Thursday, October 20, 2011

It's Still The Wrong Question....

I spoke to someone today who said "you have to accept that he wants a divorce."  I paused to straighten my face because after 6 years of hearing that (and mostly not from him by now) accompanied by absolutely nothing realistic happening toward a divorce - all I can do is laugh and shake my head.  And what does this person think I have done or could do to prevent it?  If he WANTED one - he would have gotten one.  

My dad used to say 'People in hell WANT ice water' - ridiculous - they want it but are without the wherewithal to get it because of the circumstances they chose for themselves. 
And at the end of the day - it's never been about me or our marriage.  It wasn't then and it isn't now.

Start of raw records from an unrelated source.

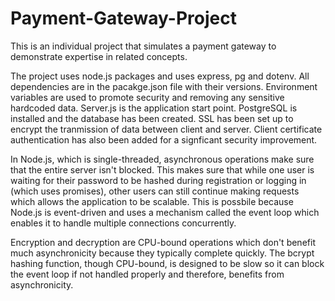 # Payment-Gateway-Project

This is an individual project that simulates a payment gateway to demonstrate expertise in related concepts.

The project uses node.js packages and uses express, pg and dotenv.
All dependencies are in the pacakge.json file with their versions.
Environment variables are used to promote security and removing any sensitive hardcoded data.
Server.js is the application start point.
PostgreSQL is installed and the database has been created. SSL has been set up to encrypt the tranmission of data between client and server. Client certificate authentication has also been added for a signficant security improvement.

In Node.js, which is single-threaded, asynchronous operations make sure that the entire server isn't blocked. This makes sure that while one user is waiting for their password to be hashed during registration or logging in (which uses promises), other users can still continue making requests which allows the application to be scalable. This is possbile because Node.js is event-driven and uses a mechanism called the event loop which enables it to handle multiple connections concurrently.

Encryption and decryption are CPU-bound operations which don't benefit much asynchronicity because they typically complete quickly. The bcrypt hashing function, though CPU-bound, is designed to be slow so it can block the event loop if not handled properly and therefore, benefits from asynchronicity.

It becomes clearer and clearer to me at least that there is much external at work to make this happen.  Very unfortunate and pretty ungodly. With all the waiting that external parties have invested in - it seems someone should have asked -"what do you want from or with me?"  And after all this time that question has been answered - whether it was asked or not - the response is clearly 'nothing more than what we have now.'

The question should not be about the divorce of a married couple. Instead of asking why the couple is not divorced and continue to support dissension, discord and estrangement - the question should have ALWAYS been about the desired, hoped for, planned expected future that the onlookers and external parties were 'hoping' and waiting on.  Clarity, commitment or real vision for the future will propel you forward no matter what else is transpiring.  Without that sort of motivation you can very easily slip into simply maintaining the status quo.  

So the question is "What do you want your future to look like?"  That was the approach I took and it has allowed me to move forward so that when all things are resolved I AM already where I want to be or at least on the road to it.



An interesting question from Pastor Byron MacDonald:  "Are you standing in the way of someone's encounter with God?"

This made me think of a few people who say they were just being supportive.  I wonder if they recognize the desire for their own priorities in their offered support.  Was there ever a time to step back and really looking at the consequences they were encouraging with their support?  Maybe the happiness they were encouraging was not what God had planned for the person to get from the circumstances they were in.  And if the support offered sanctioned and encouraged morally offensive behavior - then the answer is clear the only support was for their own agenda.

Thursday, October 13, 2011

It's time to take the sex appeal out of adultery.


It's time to take the sex appeal out of adultery.  Referring to adultery as a ‘love triangle’ allows it to be excused/romanticized as the unfortunate fate of star-crossed lovers.  The reality is that love seldom if ever has anything to do with it.  
They say a picture is worth 1000 words, so rather than continue trying to find words that are not tinged with my feelings about my experience with the subject, here's the picture: 


Monday, October 3, 2011

Faithfulness

The other day, someone commented to me that they respected the faithfulness I had to my husband in this season of estrangement and conflict.  And I thought with a chuckle, "That's what you think I'm being faithful to?" It's actually much simpler than that - I simply being faithful and respectful to MY own values, he has far less to do with my choices.  It has to do with how I see myself as a person more than what I expect from my husband in the future.

It must be a hard concept for some - the idea that until you are faithful to yourself you can be faithful to no one else.  That also implies that you have the maturity to know what you value and have enough self-control to practice the standard of conduct that is consistent with your values. 

I respect my values and the beliefs that they are founded upon.  Therefore, acting in accordance with them, although some times challenging, is the goal.   It is about living an authentic and truthful life.  If you have values that you are not comfortable espousing or living something is out of whack - your beliefs or behavior.  The work of life involves bringing those things into harmonious alignment.